GOAL OF THE EXERCISE: Each line in the data holding "verbatim" should be listed.

SOURCE MATERIAL:
+---+

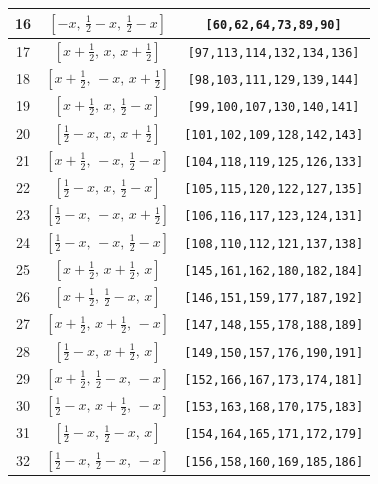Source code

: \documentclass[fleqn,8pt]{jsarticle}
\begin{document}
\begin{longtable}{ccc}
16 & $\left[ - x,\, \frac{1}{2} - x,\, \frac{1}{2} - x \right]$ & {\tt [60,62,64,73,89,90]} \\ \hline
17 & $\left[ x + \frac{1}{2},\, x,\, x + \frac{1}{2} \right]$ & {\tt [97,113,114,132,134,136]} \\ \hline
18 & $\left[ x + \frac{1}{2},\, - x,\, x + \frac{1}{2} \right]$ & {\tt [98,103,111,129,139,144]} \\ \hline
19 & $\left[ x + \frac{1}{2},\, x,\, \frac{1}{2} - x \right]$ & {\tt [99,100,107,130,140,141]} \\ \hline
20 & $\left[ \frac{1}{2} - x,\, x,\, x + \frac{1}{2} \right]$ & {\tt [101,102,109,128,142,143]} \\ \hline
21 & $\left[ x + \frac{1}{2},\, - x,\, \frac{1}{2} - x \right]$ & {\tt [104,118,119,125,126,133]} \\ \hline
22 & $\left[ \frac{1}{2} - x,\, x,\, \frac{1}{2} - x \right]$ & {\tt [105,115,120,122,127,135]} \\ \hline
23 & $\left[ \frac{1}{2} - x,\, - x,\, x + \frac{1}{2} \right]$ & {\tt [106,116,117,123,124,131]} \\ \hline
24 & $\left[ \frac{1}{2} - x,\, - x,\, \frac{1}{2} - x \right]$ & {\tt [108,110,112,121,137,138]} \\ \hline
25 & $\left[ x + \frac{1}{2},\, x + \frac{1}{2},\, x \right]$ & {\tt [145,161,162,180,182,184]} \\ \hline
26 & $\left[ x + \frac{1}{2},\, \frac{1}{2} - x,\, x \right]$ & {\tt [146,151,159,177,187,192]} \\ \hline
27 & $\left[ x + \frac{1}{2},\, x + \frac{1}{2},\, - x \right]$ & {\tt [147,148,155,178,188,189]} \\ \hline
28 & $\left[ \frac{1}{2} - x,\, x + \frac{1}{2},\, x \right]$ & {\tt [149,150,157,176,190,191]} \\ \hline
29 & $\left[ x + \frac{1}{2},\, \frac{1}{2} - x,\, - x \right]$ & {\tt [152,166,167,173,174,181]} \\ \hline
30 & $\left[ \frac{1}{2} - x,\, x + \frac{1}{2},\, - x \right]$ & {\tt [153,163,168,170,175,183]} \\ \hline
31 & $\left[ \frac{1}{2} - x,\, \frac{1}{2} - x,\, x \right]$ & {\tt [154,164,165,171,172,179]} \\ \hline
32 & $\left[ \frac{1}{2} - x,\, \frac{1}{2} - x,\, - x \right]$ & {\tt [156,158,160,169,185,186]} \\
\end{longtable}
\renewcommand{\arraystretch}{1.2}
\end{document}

+---+

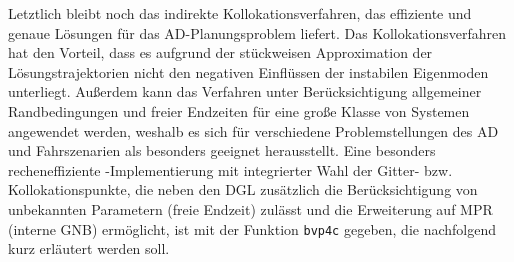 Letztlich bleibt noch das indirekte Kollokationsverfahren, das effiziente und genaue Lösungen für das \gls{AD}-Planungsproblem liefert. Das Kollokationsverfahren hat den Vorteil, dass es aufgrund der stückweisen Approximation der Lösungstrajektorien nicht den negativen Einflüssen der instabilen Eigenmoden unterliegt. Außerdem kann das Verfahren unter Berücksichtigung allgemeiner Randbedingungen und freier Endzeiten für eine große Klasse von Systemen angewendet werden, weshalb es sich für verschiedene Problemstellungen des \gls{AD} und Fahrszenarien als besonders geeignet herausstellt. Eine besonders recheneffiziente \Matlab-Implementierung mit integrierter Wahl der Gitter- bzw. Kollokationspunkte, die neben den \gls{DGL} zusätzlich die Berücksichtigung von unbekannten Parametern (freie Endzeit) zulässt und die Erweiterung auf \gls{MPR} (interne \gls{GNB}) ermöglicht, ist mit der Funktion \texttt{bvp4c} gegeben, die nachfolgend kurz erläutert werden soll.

+---+

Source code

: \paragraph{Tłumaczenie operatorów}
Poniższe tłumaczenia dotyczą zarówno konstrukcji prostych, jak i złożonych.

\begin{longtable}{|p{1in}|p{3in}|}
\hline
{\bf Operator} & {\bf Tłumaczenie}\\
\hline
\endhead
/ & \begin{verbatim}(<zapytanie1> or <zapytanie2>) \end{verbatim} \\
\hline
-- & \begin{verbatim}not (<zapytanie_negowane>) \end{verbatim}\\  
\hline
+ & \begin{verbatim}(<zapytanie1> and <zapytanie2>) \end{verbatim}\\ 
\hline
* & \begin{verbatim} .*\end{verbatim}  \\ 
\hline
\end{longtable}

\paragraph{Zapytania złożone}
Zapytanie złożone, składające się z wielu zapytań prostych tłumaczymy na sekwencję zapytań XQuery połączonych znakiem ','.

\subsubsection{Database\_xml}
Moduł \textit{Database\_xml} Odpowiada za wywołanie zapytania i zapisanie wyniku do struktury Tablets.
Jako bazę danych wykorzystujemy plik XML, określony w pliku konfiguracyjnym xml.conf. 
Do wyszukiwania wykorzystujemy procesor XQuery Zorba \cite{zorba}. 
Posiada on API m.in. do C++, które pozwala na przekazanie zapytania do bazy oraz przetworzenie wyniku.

+---+

SOLUTION TO THE PROBLEM:
/ & \begin{verbatim}(<zapytanie1> or <zapytanie2>) \end{verbatim} \\
-- & \begin{verbatim}not (<zapytanie_negowane>) \end{verbatim}\\  
+ & \begin{verbatim}(<zapytanie1> and <zapytanie2>) \end{verbatim}\\ 
* & \begin{verbatim} .*\end{verbatim}  \\ 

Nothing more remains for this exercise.